Small Farmers Hurting in Mexico’s Poppy Growing Heartland

Small Farmers Hurting in Mexico’s Poppy Growing Heartland

Tension is brewing among small farmers in a notorious poppy-growing region in Mexico over delivery delays of a government subsidized fertilizer, in just the latest issue facing farmers amid a growing shift away from heroin and towards synthetic drugs.

For 24 years, municipal and state authorities in southwest Guerrero state along Mexico’s Pacific coast have provided subsidized fertilizer to help local farmers grow corn. But these government subsidies have also been helping another group of farmers: poppy growers.

However, just 58 of the 132 fertilizer distribution centers in Guerrero — long Mexico’s heartland for growing poppy, the raw ingredient needed to make heroin — are in operation at the moment, according to Jorge Gage Francois, the state program’s director, Proceso reported.

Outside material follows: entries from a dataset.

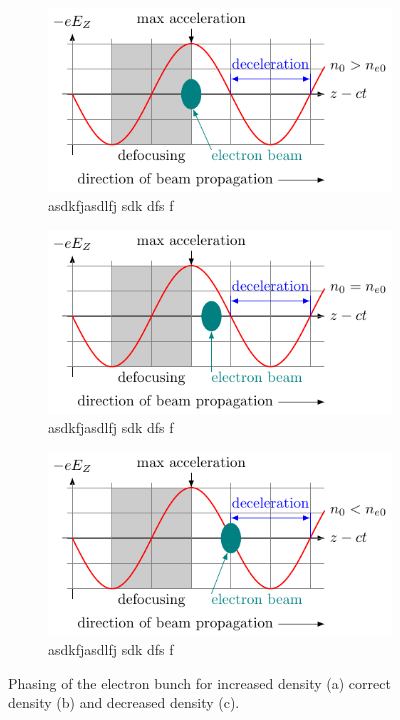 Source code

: \begin{figure}[tb]
	\centering
	\begin{subfigure}{\linewidth}
		\centering
		\includegraphics[width=0.9\linewidth]{figures/phases-a.pdf}
		\caption{asdkfjasdlfj sdk dfs f}
	\end{subfigure}
	\begin{subfigure}{\linewidth}
		\centering
		\includegraphics[width=0.9\linewidth]{figures/phases-b.pdf}
		\caption{asdkfjasdlfj sdk dfs f}
	\end{subfigure}
	\begin{subfigure}{\linewidth}
		\centering
		\includegraphics[width=0.9\linewidth]{figures/phases-c.pdf}
		\caption{asdkfjasdlfj sdk dfs f}
	\end{subfigure}
	\caption{
		Phasing of the electron bunch for increased density (a) correct density
		(b) and decreased density (c). \cite{wiedemann2007particle}
	}
	\label{fig:phases}
\end{figure}

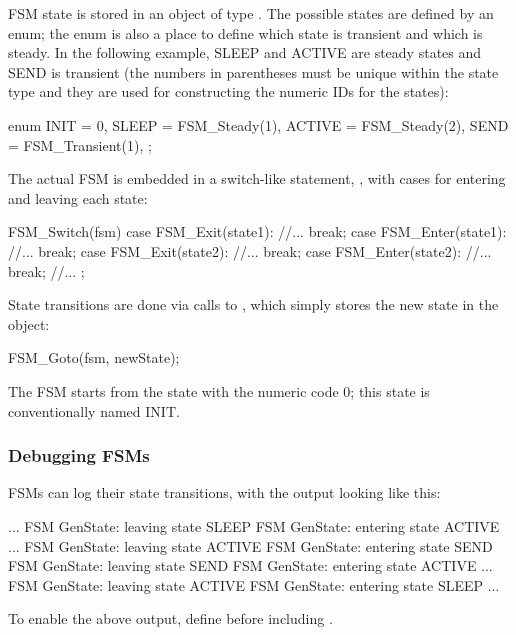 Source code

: \begin{ned}
FSM state is stored in an object of type . The possible states
are defined by an enum; the enum is also a place to define which
state is transient and which is steady. In the following example, SLEEP
and ACTIVE are steady states and SEND is transient (the numbers
in parentheses must be unique within the state type and they are used
for constructing the numeric IDs for the states):

\begin{cpp}
enum {
  INIT = 0,
  SLEEP = FSM_Steady(1),
  ACTIVE = FSM_Steady(2),
  SEND = FSM_Transient(1),
};
\end{cpp}

The actual FSM is embedded in a switch-like statement, ,
with cases for entering and leaving each state:

\begin{cpp}
FSM_Switch(fsm)
{
  case FSM_Exit(state1):
    //...
    break;
  case FSM_Enter(state1):
    //...
    break;
  case FSM_Exit(state2):
    //...
    break;
  case FSM_Enter(state2):
    //...
    break;
  //...
};
\end{cpp}


State transitions are done via calls to
, which simply stores the new state in the
 object:

\begin{cpp}
FSM_Goto(fsm, newState);
\end{cpp}

The FSM starts from the state with the numeric code 0; this state
is conventionally named INIT.


\subsubsection{Debugging FSMs}
\label{sec:simple-modules:debugging-fsms}

FSMs can log their state transitions, with the output looking like this:

\begin{filelisting}
...
FSM GenState: leaving state SLEEP
FSM GenState: entering state ACTIVE
...
FSM GenState: leaving state ACTIVE
FSM GenState: entering state SEND
FSM GenState: leaving state SEND
FSM GenState: entering state ACTIVE
...
FSM GenState: leaving state ACTIVE
FSM GenState: entering state SLEEP
...
\end{filelisting}

To enable the above output, define  before including .


\end{ned}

SEE ALSO: Mexico News and Profiles

The problem, according to Gage Francois, is that some 400,000 farmers have registered to be a part of the program, 30,000 more than last year, which has caused delays in verifying each farmer’s operations. Roadblocks and the detention of public officials have also slowed the process of delivering fertilizer to registered farmers, according to Gage Francois.

Authorities have had suspicions for some time that the government subsidized fertilizer wasn’t only being used for growing corn. In August 2017, for example, federal security forces discovered one and a half tons of fertilizer on a poppy growing camp in Guerrero where nine growing fields had been destroyed.

InSight Crime Analysis

Delays in receiving government subsidized fertilizer are just the latest headache for farmers in Mexico’s poppy heartland, who have been hit extremely hard by a drop in heroin prices due to a rise in production and demand for synthetic drugs like methamphetamine and the deadly opioid fentanyl.

In 2017, “the value of the opium crop … outstripped the entire value of agricultural output in 26 of Mexico’s 32 states,” according to a 2019 study by the Network of Researchers in International Affairs (Noria).

Indeed, Mexico’s opium crop was valued at some 19 billion pesos (around $1 billion), significantly more than the value of beans ($846 million), wheat ($687 million) and cotton ($636 million) at that time, according to the study.

In 2018, however, the study estimated that poppy growers made between just five billion and seven billion pesos (between $261 million and $364 million), a more than 60 percent drop from 2017 that underscores the “radical decrease” in the value of the crop over that one-year span as criminal groups have adapted to meet drug market shifts.

SEE ALSO: Mexico’s Role in the Deadly Rise of Fentanyl

To be sure, several farmers just north of Guerrero in Sinaloa state — another historic hub for drug production in Mexico — recently told Ozy that the price for a kilogram of opium paste had fallen from $1,840 to just $500, backing up what Noria’s researchers found.

As the market demands have shifted, so have Mexico’s criminal groups. Just last year, for example, security forces in Sinaloa seized 50 metric tons of methamphetamine in what was believed to be the largest such bust in the country’s history. And as InSight Crime detailed in a 2019 investigation into Mexico’s role in the fentanyl trade, the Sinaloa Cartel and Jalisco Cartel New Generation (Cartel de Jalisco Nueva Generación – CJNG) — the country’s two most formidable crime groups — are “the most important Mexican purveyors of the drug and its precursors.”